_AIM OF THE EXERCISE_
Report every line in the records below that holds the word "casas".

[[ RECORDS PROVIDED open ]]

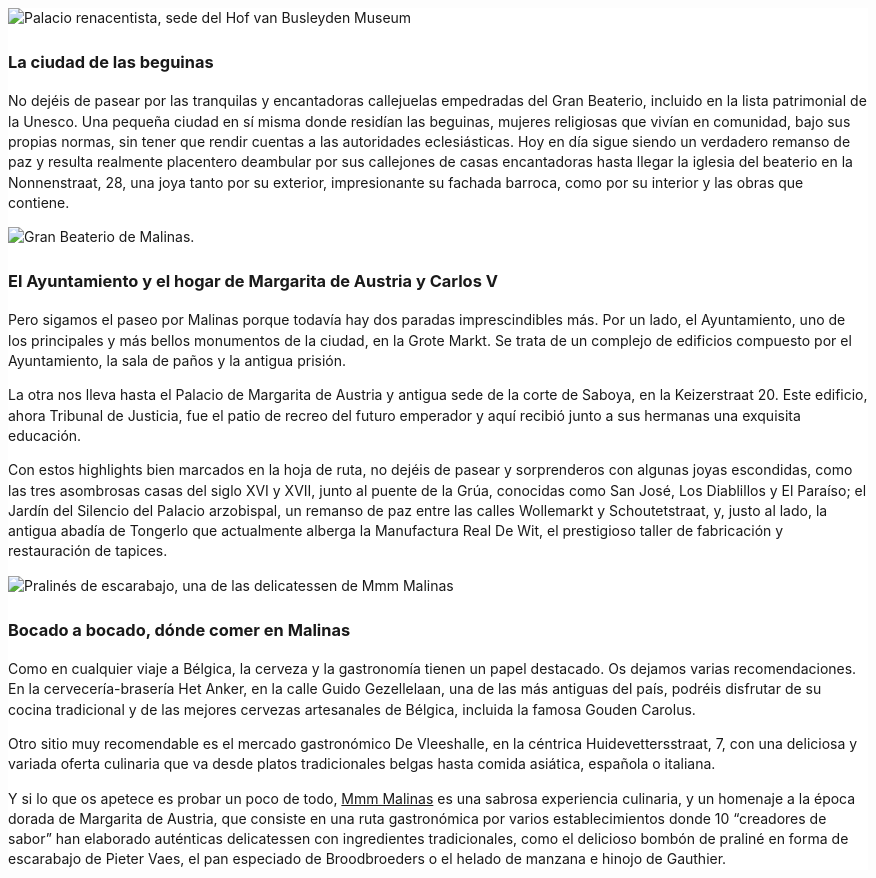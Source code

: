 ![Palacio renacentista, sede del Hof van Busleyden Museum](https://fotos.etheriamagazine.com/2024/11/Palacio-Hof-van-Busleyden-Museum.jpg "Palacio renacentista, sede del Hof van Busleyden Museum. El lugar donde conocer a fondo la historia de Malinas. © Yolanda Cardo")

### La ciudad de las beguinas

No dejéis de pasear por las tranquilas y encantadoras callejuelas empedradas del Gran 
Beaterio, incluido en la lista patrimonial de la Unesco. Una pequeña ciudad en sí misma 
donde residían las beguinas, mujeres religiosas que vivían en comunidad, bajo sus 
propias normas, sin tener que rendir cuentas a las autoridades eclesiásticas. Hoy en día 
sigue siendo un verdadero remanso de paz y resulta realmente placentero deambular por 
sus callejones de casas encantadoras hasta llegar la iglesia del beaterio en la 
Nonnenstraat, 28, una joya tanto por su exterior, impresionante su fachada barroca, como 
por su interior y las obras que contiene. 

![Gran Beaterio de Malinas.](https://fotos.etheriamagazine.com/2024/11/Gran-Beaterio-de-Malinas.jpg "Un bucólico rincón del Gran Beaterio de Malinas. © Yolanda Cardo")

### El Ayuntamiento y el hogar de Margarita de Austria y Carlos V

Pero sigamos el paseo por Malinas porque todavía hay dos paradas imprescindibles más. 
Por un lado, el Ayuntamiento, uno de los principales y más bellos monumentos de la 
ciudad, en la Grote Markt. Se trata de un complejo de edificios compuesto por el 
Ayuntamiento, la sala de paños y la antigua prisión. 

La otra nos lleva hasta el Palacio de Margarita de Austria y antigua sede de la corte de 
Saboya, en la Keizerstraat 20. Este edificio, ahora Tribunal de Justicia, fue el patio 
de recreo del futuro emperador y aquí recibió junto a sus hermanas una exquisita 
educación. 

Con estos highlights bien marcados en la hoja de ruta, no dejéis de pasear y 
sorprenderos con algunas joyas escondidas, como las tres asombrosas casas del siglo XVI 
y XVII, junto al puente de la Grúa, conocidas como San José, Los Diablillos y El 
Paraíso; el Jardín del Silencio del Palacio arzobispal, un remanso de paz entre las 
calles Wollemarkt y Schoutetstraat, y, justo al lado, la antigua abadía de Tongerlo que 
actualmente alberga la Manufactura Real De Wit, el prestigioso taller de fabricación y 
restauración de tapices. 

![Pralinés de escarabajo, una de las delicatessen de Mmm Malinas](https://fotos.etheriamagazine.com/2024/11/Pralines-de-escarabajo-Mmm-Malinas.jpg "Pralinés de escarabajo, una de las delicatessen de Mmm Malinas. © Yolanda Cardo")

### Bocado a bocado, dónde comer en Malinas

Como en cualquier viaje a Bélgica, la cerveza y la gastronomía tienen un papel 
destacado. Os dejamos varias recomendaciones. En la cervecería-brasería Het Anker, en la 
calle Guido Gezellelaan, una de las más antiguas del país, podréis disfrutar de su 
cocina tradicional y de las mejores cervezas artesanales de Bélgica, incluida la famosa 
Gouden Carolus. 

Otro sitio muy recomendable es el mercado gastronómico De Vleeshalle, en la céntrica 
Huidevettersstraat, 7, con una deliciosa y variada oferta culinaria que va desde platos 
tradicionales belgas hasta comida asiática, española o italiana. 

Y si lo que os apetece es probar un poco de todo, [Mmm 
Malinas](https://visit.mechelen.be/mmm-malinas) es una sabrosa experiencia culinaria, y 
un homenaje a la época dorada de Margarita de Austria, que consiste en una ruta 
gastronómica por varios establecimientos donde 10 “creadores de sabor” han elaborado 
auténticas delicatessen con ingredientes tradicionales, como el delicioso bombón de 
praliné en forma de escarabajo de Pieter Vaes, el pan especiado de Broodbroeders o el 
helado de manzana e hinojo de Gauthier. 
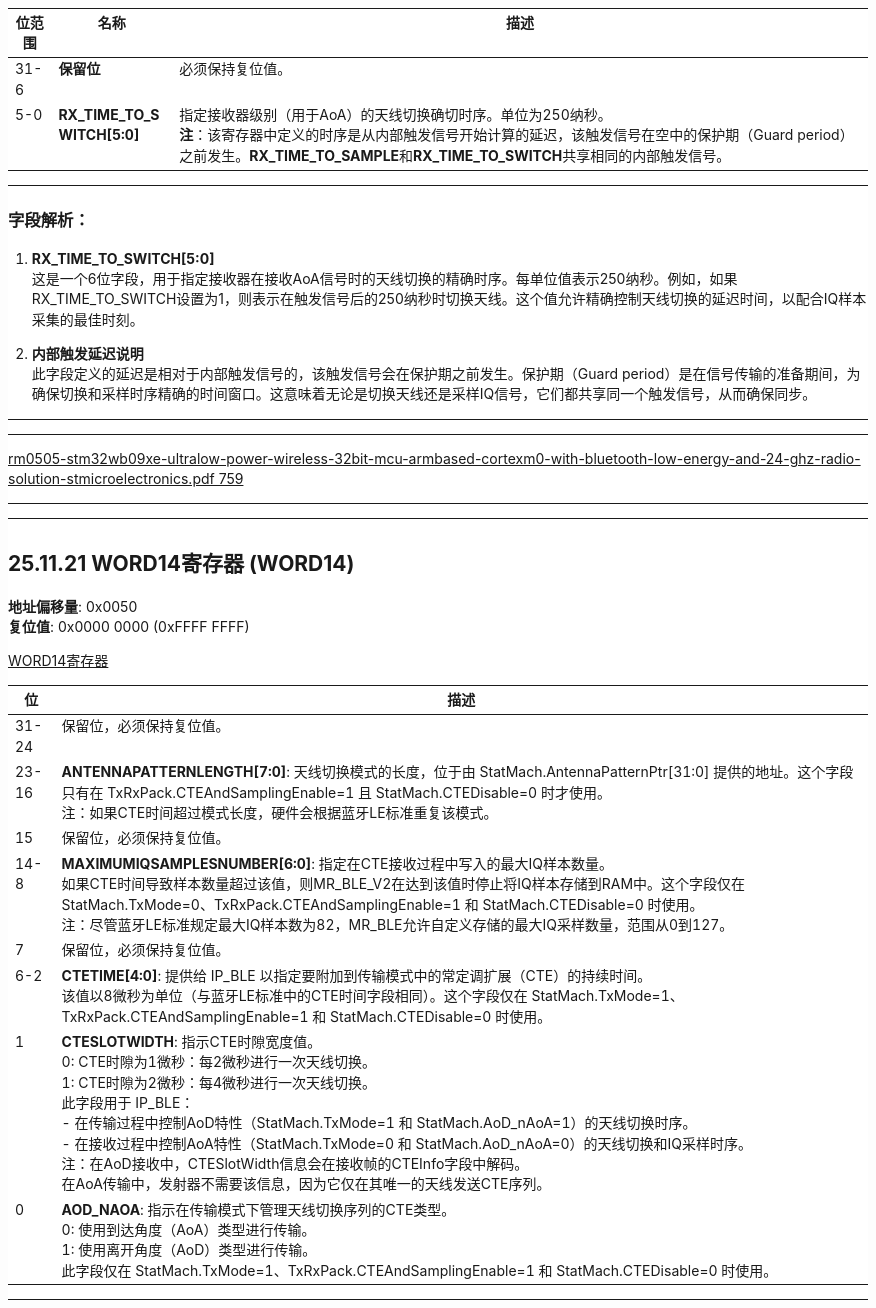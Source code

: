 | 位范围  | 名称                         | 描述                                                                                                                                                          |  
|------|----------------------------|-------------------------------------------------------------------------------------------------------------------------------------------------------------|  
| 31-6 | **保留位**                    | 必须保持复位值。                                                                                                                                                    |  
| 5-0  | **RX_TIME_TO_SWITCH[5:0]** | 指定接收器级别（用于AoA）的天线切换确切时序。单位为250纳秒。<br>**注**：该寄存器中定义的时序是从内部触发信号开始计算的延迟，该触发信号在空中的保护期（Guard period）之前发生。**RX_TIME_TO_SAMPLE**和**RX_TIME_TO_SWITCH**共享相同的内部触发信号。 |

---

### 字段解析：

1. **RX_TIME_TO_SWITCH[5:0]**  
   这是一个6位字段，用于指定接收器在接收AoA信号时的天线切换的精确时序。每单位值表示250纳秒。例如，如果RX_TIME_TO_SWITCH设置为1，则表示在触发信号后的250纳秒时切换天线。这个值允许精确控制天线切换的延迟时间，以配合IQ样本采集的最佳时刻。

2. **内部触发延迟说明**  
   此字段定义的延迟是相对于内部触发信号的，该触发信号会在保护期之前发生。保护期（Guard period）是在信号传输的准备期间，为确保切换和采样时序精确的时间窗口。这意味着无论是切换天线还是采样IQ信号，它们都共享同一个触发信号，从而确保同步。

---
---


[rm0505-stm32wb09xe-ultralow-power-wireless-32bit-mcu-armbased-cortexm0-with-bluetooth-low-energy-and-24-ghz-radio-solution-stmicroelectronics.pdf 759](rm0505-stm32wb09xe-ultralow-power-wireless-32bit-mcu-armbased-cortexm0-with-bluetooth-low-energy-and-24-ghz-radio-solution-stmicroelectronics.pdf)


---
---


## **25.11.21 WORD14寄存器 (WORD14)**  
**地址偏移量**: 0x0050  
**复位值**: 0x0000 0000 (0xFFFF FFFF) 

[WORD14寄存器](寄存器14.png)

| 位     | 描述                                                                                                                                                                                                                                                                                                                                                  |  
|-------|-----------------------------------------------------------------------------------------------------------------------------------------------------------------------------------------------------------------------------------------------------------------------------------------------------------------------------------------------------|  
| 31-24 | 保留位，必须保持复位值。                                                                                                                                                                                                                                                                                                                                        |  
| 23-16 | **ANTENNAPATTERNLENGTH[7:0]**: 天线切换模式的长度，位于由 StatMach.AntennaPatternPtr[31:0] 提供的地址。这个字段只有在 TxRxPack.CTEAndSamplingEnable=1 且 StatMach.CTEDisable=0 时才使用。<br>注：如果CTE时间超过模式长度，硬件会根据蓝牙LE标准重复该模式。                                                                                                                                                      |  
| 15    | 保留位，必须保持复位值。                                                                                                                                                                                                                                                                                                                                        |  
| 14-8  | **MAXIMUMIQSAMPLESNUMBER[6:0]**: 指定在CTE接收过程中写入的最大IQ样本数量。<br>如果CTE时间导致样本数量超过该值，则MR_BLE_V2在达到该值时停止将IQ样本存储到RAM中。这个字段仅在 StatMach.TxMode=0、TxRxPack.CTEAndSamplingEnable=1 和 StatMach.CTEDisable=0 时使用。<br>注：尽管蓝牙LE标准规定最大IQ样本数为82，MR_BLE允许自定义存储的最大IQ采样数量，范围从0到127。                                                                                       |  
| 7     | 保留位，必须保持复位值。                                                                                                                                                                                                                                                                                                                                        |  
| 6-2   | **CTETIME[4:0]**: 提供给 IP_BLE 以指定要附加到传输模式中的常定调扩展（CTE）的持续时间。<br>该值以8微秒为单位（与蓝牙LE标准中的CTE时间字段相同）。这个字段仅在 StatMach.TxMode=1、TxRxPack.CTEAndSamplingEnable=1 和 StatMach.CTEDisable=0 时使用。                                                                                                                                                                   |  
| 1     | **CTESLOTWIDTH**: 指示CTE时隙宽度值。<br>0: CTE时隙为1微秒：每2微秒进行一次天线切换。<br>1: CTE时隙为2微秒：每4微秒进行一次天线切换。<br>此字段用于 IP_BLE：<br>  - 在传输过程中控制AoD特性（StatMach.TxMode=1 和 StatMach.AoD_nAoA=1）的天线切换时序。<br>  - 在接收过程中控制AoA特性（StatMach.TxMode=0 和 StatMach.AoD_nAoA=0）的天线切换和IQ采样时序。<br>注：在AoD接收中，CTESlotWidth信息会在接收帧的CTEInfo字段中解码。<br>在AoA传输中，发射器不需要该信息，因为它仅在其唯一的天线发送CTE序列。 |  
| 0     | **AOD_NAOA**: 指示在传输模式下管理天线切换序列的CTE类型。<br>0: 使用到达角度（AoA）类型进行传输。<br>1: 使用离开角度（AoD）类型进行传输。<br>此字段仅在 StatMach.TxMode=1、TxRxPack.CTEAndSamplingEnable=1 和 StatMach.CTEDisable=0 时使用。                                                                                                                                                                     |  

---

[[ RECORDS PROVIDED closed ]]

_RESULT OF THE TASK_
sus callejones de casas encantadoras hasta llegar la iglesia del beaterio en la 
sorprenderos con algunas joyas escondidas, como las tres asombrosas casas del siglo XVI 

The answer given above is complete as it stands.